Molten salt is salt which is solid at standard temperature and pressure but enters the liquid phase due to elevated temperature. Regular table salt has a melting point of 801 °C (1474 °F) and a heat of fusion of 520 J/g.

A salt that is normally liquid even at standard temperature and pressure is usually called a room temperature ionic liquid, and so technically molten salts are a class of ionic liquids.

Uses
Molten salts have a variety of uses. Molten chloride salt mixtures are commonly used as baths in devices called molten salt reactors for various alloy heat treatments, such as annealing and martempering of steel. Cyanide and chloride salt mixtures are used for surface modification of alloys such as carburizing and nitrocarburizing of steel.
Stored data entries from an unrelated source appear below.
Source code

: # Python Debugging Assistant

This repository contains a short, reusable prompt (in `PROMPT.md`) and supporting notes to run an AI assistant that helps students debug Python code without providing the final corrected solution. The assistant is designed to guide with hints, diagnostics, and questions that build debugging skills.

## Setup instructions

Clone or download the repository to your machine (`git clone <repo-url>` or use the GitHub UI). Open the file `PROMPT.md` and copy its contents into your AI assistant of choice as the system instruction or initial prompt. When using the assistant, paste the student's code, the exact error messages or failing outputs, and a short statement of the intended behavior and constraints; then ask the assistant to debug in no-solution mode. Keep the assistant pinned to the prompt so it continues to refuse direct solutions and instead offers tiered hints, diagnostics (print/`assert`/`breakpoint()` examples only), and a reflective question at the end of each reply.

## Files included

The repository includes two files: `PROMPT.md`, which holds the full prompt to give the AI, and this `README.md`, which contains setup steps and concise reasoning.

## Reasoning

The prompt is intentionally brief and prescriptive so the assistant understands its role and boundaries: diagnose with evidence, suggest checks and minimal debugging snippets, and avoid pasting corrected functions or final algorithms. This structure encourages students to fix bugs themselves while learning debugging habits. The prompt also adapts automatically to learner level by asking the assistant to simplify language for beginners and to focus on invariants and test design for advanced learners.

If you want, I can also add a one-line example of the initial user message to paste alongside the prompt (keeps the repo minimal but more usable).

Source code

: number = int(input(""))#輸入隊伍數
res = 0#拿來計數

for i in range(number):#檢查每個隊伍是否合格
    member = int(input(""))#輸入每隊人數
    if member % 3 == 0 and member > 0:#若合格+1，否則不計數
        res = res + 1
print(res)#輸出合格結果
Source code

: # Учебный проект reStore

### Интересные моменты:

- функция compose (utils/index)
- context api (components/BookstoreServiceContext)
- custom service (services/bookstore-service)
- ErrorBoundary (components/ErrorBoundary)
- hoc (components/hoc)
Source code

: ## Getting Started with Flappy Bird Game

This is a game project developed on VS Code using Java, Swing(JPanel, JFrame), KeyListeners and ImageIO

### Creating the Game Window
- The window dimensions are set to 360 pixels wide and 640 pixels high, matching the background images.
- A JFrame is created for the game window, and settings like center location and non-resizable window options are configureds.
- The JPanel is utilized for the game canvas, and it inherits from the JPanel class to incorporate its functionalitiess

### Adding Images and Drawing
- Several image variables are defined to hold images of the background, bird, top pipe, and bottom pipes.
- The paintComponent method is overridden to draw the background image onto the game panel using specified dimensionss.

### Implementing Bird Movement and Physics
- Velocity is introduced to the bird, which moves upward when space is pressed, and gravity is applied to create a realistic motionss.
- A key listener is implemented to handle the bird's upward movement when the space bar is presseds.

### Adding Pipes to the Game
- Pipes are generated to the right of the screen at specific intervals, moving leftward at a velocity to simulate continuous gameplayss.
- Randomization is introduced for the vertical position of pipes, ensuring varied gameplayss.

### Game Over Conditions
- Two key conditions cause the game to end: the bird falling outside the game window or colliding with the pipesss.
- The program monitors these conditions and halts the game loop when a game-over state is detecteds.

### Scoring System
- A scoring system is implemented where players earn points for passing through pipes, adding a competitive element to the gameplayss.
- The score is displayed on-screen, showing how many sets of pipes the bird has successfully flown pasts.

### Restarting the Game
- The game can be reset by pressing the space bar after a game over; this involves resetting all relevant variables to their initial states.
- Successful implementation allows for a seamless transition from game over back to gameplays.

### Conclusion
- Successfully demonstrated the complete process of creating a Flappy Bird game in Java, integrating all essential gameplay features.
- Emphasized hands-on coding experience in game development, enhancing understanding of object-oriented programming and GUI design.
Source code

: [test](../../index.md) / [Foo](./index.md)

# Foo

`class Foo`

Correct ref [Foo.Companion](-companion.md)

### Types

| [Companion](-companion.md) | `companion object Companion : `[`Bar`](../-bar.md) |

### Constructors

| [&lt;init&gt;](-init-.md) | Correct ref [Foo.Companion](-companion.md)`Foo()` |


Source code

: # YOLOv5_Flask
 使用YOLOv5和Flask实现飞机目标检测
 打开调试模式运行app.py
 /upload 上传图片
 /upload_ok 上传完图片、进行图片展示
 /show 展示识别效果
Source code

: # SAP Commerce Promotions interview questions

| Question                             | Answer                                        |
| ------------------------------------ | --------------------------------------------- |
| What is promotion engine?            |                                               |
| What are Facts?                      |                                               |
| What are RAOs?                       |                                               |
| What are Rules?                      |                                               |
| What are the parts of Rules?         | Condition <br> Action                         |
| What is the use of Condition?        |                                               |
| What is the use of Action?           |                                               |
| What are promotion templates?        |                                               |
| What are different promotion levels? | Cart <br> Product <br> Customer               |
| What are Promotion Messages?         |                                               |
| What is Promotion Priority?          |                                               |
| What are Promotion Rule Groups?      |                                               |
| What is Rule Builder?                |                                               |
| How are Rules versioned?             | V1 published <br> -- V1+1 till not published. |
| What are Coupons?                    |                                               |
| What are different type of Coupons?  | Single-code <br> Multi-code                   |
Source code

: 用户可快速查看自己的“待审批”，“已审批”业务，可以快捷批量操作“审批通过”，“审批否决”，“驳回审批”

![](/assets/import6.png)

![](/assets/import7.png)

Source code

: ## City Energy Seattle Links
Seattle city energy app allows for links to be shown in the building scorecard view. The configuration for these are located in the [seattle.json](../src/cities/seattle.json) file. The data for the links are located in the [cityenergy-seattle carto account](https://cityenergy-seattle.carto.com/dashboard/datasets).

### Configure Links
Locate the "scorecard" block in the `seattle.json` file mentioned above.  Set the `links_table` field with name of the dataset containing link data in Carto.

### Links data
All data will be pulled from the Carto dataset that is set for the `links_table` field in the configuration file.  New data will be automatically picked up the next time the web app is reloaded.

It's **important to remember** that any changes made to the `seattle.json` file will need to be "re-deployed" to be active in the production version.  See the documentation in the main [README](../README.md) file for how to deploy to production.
Cryolite (a fluoride salt) is used as a solvent for aluminium oxide in the production of aluminium in the Hall-Héroult process.

Fluoride, chloride, and hydroxide salts can be used as solvents in pyroprocessing of nuclear fuel.

Molten salts (fluoride, chloride, and nitrate) can be used as heat transfer fluids as well as for thermal storage. This thermal storage is commonly used in concentrated solar power plants.

A commonly used thermal salt is the eutectic mixture of 60% sodium nitrate and 40% potassium nitrate, which can be used as liquid between 260-550 °C. It has a heat of fusion of 161 J/g, and a heat capacity of 1.53 J/(g K).

Experimental salts using lithium  can be formed that have a melting point of 116 °C while still having a heat capacity of 1.54 J/(g K).
Salts may cost $1,000 per ton, and a typical plant may use 30,000 tons of salt.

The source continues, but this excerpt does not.